Spectacles - EyeConnect

Introduction

Shared Augmented Reality experiences are part of Spectacles’ mission to connect humans in the real world. In a shared experience, each user can see and interact with the digital content from their own perspective as if it were real.

Two users joining a shared session with EyeConnect.

Traditional methods require all users to scan the environment or fiducials placed in the environment; this can be cumbersome in certain situations. EyeConnect on the other hand allows users to seamlessly join shared experiences: In order to join a shared session with EyeConnect, two users in the same physical space just need to look at each other. The algorithm operates by tracking nearby Spectacles and then comparing the motion data other devices sense against its own tracked movement patterns. A robust optimizer finds the 6DoF pose (position and orientation) that aligns both virtual worlds so that shared virtual objects appear accurately in the same physical location for all connected users.

As an example, the figure below illustrates two users, Anna and Joe, joining a session. Anna hosts the experience, which is advertised to all Spectacles nearby via Bluetooth.

Once Joe joins, both users are prompted to look at each other. Simultaneously, EyeConnect initiates a Spectacles Tracker on each device that detects Spectacles glasses in the camera feed. Anna’s device transmits her 3D head poses and 2D Spectacles detections of Joe to Joe’s device. Joe's device similarly tracks Anna's Spectacles and his own 3D head poses.

Our Egomotion Alignment algorithm then processes all this information to determine the optimal alignment between the two users. To minimize waiting time, a preliminary, lower-quality alignment is established after a few seconds only and is continuously refined thereafter.

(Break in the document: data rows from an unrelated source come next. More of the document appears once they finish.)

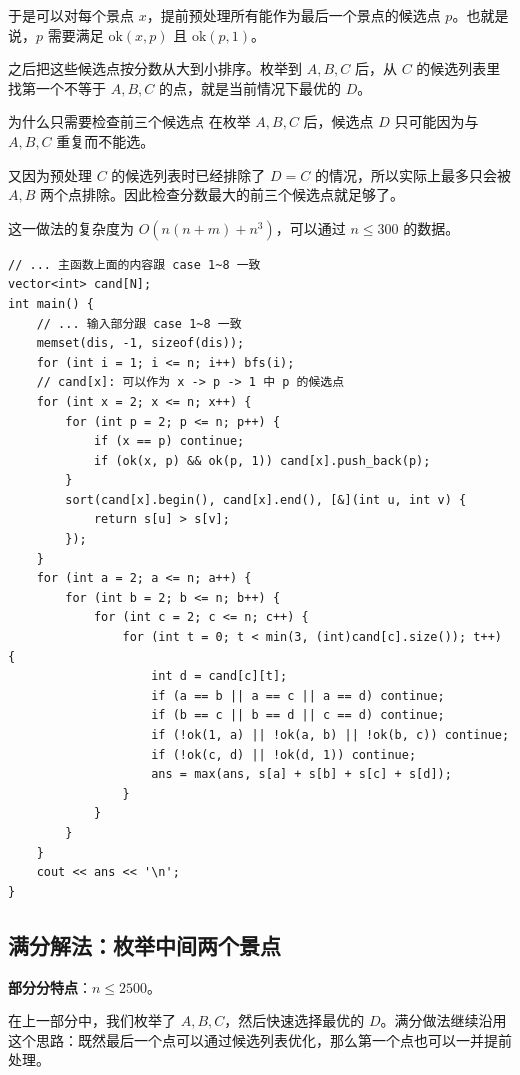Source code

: \documentclass{book}
\begin{document}
于是可以对每个景点 $x$，提前预处理所有能作为最后一个景点的候选点 $p$。也就是说，$p$ 需要满足 $\mathrm{ok}(x,p)$ 且 $\mathrm{ok}(p,1)$。

之后把这些候选点按分数从大到小排序。枚举到 $A,B,C$ 后，从 $C$ 的候选列表里找第一个不等于 $A,B,C$ 的点，就是当前情况下最优的 $D$。

\begin{keybox}{为什么只需要检查前三个候选点}
在枚举 $A,B,C$ 后，候选点 $D$ 只可能因为与 $A,B,C$ 重复而不能选。

又因为预处理 $C$ 的候选列表时已经排除了 $D=C$ 的情况，所以实际上最多只会被 $A,B$ 两个点排除。因此检查分数最大的前三个候选点就足够了。
\end{keybox}

这一做法的复杂度为 $O(n(n+m)+n^3)$，可以通过 $n\le 300$ 的数据。

\newpage
\begin{lstlisting}[style = code]
// ... 主函数上面的内容跟 case 1~8 一致
vector<int> cand[N];
int main() {
    // ... 输入部分跟 case 1~8 一致
    memset(dis, -1, sizeof(dis));
    for (int i = 1; i <= n; i++) bfs(i);
    // cand[x]: 可以作为 x -> p -> 1 中 p 的候选点
    for (int x = 2; x <= n; x++) {
        for (int p = 2; p <= n; p++) {
            if (x == p) continue;
            if (ok(x, p) && ok(p, 1)) cand[x].push_back(p);
        }
        sort(cand[x].begin(), cand[x].end(), [&](int u, int v) {
            return s[u] > s[v];
        });
    }
    for (int a = 2; a <= n; a++) {
        for (int b = 2; b <= n; b++) {
            for (int c = 2; c <= n; c++) {
                for (int t = 0; t < min(3, (int)cand[c].size()); t++) {
                    int d = cand[c][t];
                    if (a == b || a == c || a == d) continue;
                    if (b == c || b == d || c == d) continue;
                    if (!ok(1, a) || !ok(a, b) || !ok(b, c)) continue;
                    if (!ok(c, d) || !ok(d, 1)) continue;
                    ans = max(ans, s[a] + s[b] + s[c] + s[d]);
                }
            }
        }
    }
    cout << ans << '\n';
}
\end{lstlisting}
\newpage
\subsection{满分解法：枚举中间两个景点}

\textbf{部分分特点}：$n\le 2500$。

在上一部分中，我们枚举了 $A,B,C$，然后快速选择最优的 $D$。满分做法继续沿用这个思路：既然最后一个点可以通过候选列表优化，那么第一个点也可以一并提前处理。
\end{document}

EyeConnect system overview.

EyeConnect is a feature designed with privacy in mind. It only shares tracked device positions and 2D points between devices, but no visual information (no images). All data used for EyeConnect is immediately deleted after the content is aligned. In contrast to systems based on Simultaneous Localization and Mapping (SLAM), EyeConnect doesn't require users to look at the same object or scene; instead, they must look at each other. In typical conditions, users can join a shared session in less than 5 seconds.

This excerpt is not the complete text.